━━━━━ DATA EXTRACT

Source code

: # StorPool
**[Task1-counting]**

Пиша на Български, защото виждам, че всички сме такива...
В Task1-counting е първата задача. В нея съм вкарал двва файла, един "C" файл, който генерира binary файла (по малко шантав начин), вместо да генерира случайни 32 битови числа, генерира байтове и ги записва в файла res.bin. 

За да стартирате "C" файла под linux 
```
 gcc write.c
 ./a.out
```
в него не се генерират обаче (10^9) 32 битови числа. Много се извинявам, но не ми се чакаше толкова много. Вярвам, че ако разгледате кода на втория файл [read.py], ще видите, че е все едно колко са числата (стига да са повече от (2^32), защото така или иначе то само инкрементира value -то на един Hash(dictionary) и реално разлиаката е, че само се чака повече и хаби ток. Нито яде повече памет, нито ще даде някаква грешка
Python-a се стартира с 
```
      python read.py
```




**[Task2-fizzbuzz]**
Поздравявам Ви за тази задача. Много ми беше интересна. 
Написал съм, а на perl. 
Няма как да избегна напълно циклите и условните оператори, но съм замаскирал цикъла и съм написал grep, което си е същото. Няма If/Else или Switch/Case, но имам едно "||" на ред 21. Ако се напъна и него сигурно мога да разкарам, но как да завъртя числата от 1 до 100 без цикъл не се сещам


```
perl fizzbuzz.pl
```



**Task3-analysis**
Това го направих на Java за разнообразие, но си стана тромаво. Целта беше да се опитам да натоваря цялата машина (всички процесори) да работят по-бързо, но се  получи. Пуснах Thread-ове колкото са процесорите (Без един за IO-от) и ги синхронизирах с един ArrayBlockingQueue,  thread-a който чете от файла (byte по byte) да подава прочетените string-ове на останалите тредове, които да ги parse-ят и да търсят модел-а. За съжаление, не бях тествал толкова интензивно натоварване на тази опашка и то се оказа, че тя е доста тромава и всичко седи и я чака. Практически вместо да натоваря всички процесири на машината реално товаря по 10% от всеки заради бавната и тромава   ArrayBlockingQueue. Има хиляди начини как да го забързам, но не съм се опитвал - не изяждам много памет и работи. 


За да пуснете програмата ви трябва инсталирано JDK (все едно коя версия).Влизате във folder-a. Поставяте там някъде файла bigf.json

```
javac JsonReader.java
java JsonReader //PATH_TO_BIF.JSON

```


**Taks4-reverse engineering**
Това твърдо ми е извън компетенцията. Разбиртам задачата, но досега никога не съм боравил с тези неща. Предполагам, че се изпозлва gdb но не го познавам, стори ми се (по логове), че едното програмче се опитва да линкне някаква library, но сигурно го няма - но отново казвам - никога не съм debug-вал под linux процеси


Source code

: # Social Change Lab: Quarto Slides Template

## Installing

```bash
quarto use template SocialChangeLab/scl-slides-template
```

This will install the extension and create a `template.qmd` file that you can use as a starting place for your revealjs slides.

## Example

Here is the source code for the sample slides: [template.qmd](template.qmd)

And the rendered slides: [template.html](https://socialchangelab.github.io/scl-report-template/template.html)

━━━━━━━━━━

- _WHAT THE TASK REQUIRES_:
All lines above in which the word "вместо" occurs should be identified and copied.

- _RESPONSE BOX_:
В Task1-counting е първата задача. В нея съм вкарал двва файла, един "C" файл, който генерира binary файла (по малко шантав начин), вместо да генерира случайни 32 битови числа, генерира байтове и ги записва в файла res.bin. 
Това го направих на Java за разнообразие, но си стана тромаво. Целта беше да се опитам да натоваря цялата машина (всички процесори) да работят по-бързо, но се  получи. Пуснах Thread-ове колкото са процесорите (Без един за IO-от) и ги синхронизирах с един ArrayBlockingQueue,  thread-a който чете от файла (byte по byte) да подава прочетените string-ове на останалите тредове, които да ги parse-ят и да търсят модел-а. За съжаление, не бях тествал толкова интензивно натоварване на тази опашка и то се оказа, че тя е доста тромава и всичко седи и я чака. Практически вместо да натоваря всички процесири на машината реално товаря по 10% от всеки заради бавната и тромава   ArrayBlockingQueue. Има хиляди начини как да го забързам, но не съм се опитвал - не изяждам много памет и работи. 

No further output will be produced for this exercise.